What are breast calcifications?
Breast calcifications are small spots of calcium salts that can occur anywhere in the breast tissue. Breast calcifications are small enough that you won’t feel them.
Calcifications usually develop naturally as the breast tissue ages. They can also form if you’ve had an infection in or injury to the breast; if you’ve had stitches or a breast implant; or as a result of a benign breast condition (for example, fibroadenoma).
Breast calcifications are very common and in most cases harmless. However, sometimes calcifications can be an early sign of breast cancer, and because of this your doctors may want you to have further tests to check what sort of calcifications you have.
How are they found?
Calcifications are usually found by chance on a mammogram (breast x-ray) which is being done for another problem, or during routine breast screening, where they show up as small white spots.
The results of your mammogram will be looked at independently by one or two radiologists, who look carefully at the shape, size and pattern of the calcifications. They then write a report in which the calcifications are usually categorised as looking benign, indeterminate (uncertain) or suspicious of being cancerous.
What happens next
If your calcifications are benign, then nothing more needs to be done – they don’t need to be removed and won’t cause you any harm.
If your calcifications look indeterminate or suspicious you will need further tests. This doesn’t mean that something is wrong – further tests will give your doctors more information to help them make an accurate diagnosis.
Further tests are likely to include:
- a detailed mammogram giving a close-up picture of the affected area
- a FNA (fine needle aspiration) biopsy where cell samples are extracted with a fine needle and syringe
- a core biopsy uses a larger needle to extract samples of breast tissue
- a stereotactic biopsy uses a computer and scanner to detect the calcifications
- a vacuum assisted biopsy (mammotome) removes the calcification without surgery. Breast tissue is sucked up through a needle until the calcification is seen to disappear.
These tests are usually done in the breast clinic or x-ray department. You won’t have to stay overnight in hospital.
Your doctors may recommend surgery to remove the area of the calcification from the breast so it can be looked at under a microscope.

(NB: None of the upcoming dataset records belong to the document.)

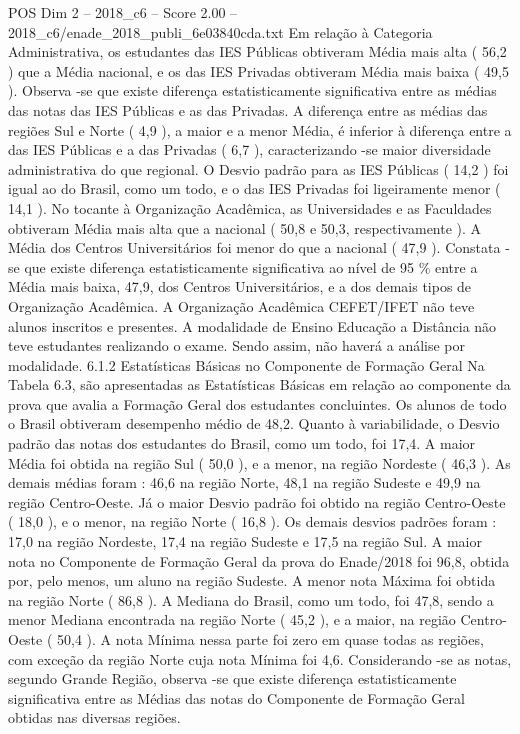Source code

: \begin{textsample}{POS Dim 2 – 2018\_c6 – Score 2.00 – 2018\_c6/enade\_2018\_publi\_6e03840cda.txt}
Em relação à Categoria Administrativa, os estudantes das IES Públicas obtiveram Média mais alta ( 56,2 ) que a Média nacional, e os das IES Privadas obtiveram Média mais baixa ( 49,5 ).
Observa -se que existe diferença estatisticamente significativa entre as médias das notas das IES Públicas e as das Privadas.
A diferença entre as médias das regiões Sul e Norte ( 4,9 ), a maior e a menor Média, é inferior à diferença entre a das IES Públicas e a das Privadas ( 6,7 ), caracterizando -se maior diversidade administrativa do que regional.
O Desvio padrão para as IES Públicas ( 14,2 ) foi igual ao do Brasil, como um todo, e o das IES Privadas foi ligeiramente menor ( 14,1 ).
No tocante à Organização Acadêmica, as Universidades e as Faculdades obtiveram Média mais alta que a nacional ( 50,8 e 50,3, respectivamente ).
A Média dos Centros Universitários foi menor do que a nacional ( 47,9 ).
Constata -se que existe diferença estatisticamente significativa ao nível de 95 \% entre a Média mais baixa, 47,9, dos Centros Universitários, e a dos demais tipos de Organização Acadêmica.
A Organização Acadêmica CEFET/IFET não teve alunos inscritos e presentes.
A modalidade de Ensino Educação a Distância não teve estudantes realizando o exame.
Sendo assim, não haverá a análise por modalidade. 6.1.2 Estatísticas Básicas no Componente de Formação Geral Na Tabela 6.3, são apresentadas as Estatísticas Básicas em relação ao componente da prova que avalia a Formação Geral dos estudantes concluintes.
Os alunos de todo o Brasil obtiveram desempenho médio de 48,2.
Quanto à variabilidade, o Desvio padrão das notas dos estudantes do Brasil, como um todo, foi 17,4.
A maior Média foi obtida na região Sul ( 50,0 ), e a menor, na região Nordeste ( 46,3 ).
As demais médias foram : 46,6 na região Norte, 48,1 na região Sudeste e 49,9 na região Centro-Oeste.
Já o maior Desvio padrão foi obtido na região Centro-Oeste ( 18,0 ), e o menor, na região Norte ( 16,8 ).
Os demais desvios padrões foram : 17,0 na região Nordeste, 17,4 na região Sudeste e 17,5 na região Sul.
A maior nota no Componente de Formação Geral da prova do Enade/2018 foi 96,8, obtida por, pelo menos, um aluno na região Sudeste.
A menor nota Máxima foi obtida na região Norte ( 86,8 ).
A Mediana do Brasil, como um todo, foi 47,8, sendo a menor Mediana encontrada na região Norte ( 45,2 ), e a maior, na região Centro-Oeste ( 50,4 ).
A nota Mínima nessa parte foi zero em quase todas as regiões, com exceção da região Norte cuja nota Mínima foi 4,6.
Considerando -se as notas, segundo Grande Região, observa -se que existe diferença estatisticamente significativa entre as Médias das notas do Componente de Formação Geral obtidas nas diversas regiões.

\end{textsample}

If surgery is required, wire localisation is often used to pinpoint the area. The radiologist uses a mammogram or ultrasound scan as a guide to insert a fine wire into the breast under local anaesthetic. The wire is then carefully secured under a small dressing and left in place. This can usually be done within a day. A local or general anaesthetic is used for the operation so you won’t feel anything. Your doctors will tell you how to care for the area afterwards, and the operation will leave a small scar that will fade in time.
What this means for you
It’s likely that these tests will show your calcification/s to be harmless and you won’t need any more treatment. However, sometimes your doctor may want you to have another mammogram after 12 months.
If you have a benign breast condition as well your doctor will tell you if anything else needs to be done.

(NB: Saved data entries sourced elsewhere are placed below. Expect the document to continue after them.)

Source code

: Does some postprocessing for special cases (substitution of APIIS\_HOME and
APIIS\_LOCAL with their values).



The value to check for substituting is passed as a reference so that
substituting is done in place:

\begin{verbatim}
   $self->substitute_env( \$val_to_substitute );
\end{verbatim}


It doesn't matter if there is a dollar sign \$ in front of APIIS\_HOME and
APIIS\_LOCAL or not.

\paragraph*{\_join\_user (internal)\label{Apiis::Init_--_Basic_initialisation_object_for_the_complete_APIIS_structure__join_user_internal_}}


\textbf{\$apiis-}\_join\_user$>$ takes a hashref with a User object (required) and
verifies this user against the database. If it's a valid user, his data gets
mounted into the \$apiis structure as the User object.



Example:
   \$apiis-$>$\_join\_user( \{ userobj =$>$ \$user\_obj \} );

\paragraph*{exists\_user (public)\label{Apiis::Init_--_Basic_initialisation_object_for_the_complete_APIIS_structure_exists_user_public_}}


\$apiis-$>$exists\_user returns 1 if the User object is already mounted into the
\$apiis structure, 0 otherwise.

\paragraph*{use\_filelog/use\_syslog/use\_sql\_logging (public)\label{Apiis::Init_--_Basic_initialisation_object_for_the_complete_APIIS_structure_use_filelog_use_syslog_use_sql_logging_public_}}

If you are told that the calcifications are a sign of early breast cancer, your surgeon or breast care nurse will talk to you about what this means and discuss your future treatment.
You may feel anxious about what having breast calcifications means for you, but having benign breast calcifications does not increase your risk of developing breast cancer.
It is important to continue to be breast aware and to go back to your GP (local doctor) if you notice any changes.
Last reviewed April 2012; next planned review 2013.